In
"Efficiency
and Completion Time," I discussed how the amount of time it
takes to complete a generic task typically takes longer than the
minimum possible time. I've since explored
the math behind that observation, and how it might vary across
the world's population using insights described in "Changing
People."
It
turns out that what I called the "efficiency" of performing
a task is equivalent to what we commonly know as a compounding
interest rate on a credit card we're not paying off, where we are exponentially depleting the remaining
amount of the task. If efficiency varies randomly from zero to one
across the population, then the 68% of people in the central bulge of
the bell curve will have efficiencies between about 0.4 and 0.6. That
is, a typical person will accomplish between 40% and 60% of the
remaining part of a task during a period of time that is the best
case for accomplishing the entire task, which includes preparation
and perfect luck. Very skilled people working on state-of-the-art
projects, in my experience, are at the high end of "typical"

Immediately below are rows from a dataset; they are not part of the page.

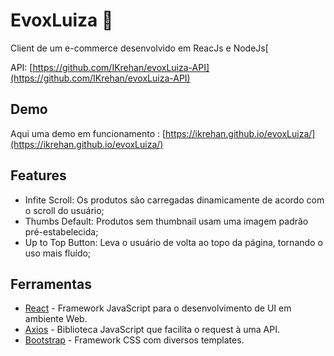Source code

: # EvoxLuiza 🛒

  Client de um e-commerce desenvolvido em ReacJs e NodeJs[
  
  API: [https://github.com/IKrehan/evoxLuiza-API](https://github.com/IKrehan/evoxLuiza-API)


## Demo
Aqui uma demo em funcionamento : [https://ikrehan.github.io/evoxLuiza/](https://ikrehan.github.io/evoxLuiza/)


## Features

- Infite Scroll: Os produtos são carregadas dinamicamente de acordo com o scroll do usuário;
- Thumbs Default: Produtos sem thumbnail usam uma imagem padrão pré-estabelecida;
- Up to Top Button: Leva o usuário de volta ao topo da página, tornando o uso mais fluído;

## Ferramentas

- [React](https://pt-br.reactjs.org) - Framework JavaScript para o desenvolvimento de UI em ambiente Web.
- [Axios](https://github.com/axios/axios) - Biblioteca JavaScript que facilita o request à uma API.
- [Bootstrap](http://getbootstrap.com/) - Framework CSS com diversos templates.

efficiency, which is at the low end of the top 16% of the population
that includes only one person who can achieve the task in the
best-case time.
Realistically
there is a limit to luck, which based on my testing experience is
around 95%. This means that multiple attempts at a task are unlikely
to all achieve more than 95% of it. Typical people take about 3 to 6
times as long as the best case to complete 95% of a task. Only 47
people on our whole planet could accomplish 95% of a task in the
best-case time or less (notably, at the beginning of civilization
this number was ten – at least two breeding couples – with this
efficiency).
Of
course, tasks are extremely variable, which would seem to make these
kinds of comparisons meaningless. That variability is, however,
covered by the definition of best-case time, which includes the
influence of such things as technological aids, the education
available to the population, and inherent complexity. Efficiency is
explicitly tied to just what humans can do, which is subject to
finitely limited physical and mental capabilities that influence the
performance of all tasks, so the time to complete a task must be
measured as the time that humans are involved in activities that
support it, which includes education, skill development, and
acquisition of resources.
It
is also important to note that each person may not have the same
efficiency for all tasks: for example, someone with 20% efficiency
for one task may have 80% efficiency for another task; the bell curve
simply represents the number of people who have given
efficiencies. Tasks may also have common aspects that allow people to
have about the same efficiency for multiple tasks, especially those
that enable them to meet their basic needs in a natural environment.
In
this context, our social infrastructure, which includes education,
can be seen as a means of accelerating the effective completion level
of common tasks to a point where further action on specific tasks
takes a reasonable amount of time, especially those that affect the
goals of the society – the most critical being its survival. This
also involves preparing people to cooperate (another common task) so
they can collectively benefit from each other's strengths (high
efficiencies), and offset each other's weaknesses (low efficiencies)
under changing conditions that force adaptation through performance
of modified or additional tasks. With a random distribution of
efficiencies across the world's population, it would take seven times
the best time to prepare 99% of the population to do a common task in
the best time; that factor, and the limit of time available (perhaps
13 hours per day) would determine how many common tasks could be
prepared for.
One
of the most common tasks in human history is our joint effort to
dominate the natural world, which materially translates into
maximizing our consumption of ecological resources (our ecological
footprint). Our achievement of the task on a per-person basis has
accelerated, with the best-case time since the beginning of
civilization shrinking through radical changes from more than 220,000
years to around one year, and the appearance that we may have already
achieved the task around 2011 and are now going backwards.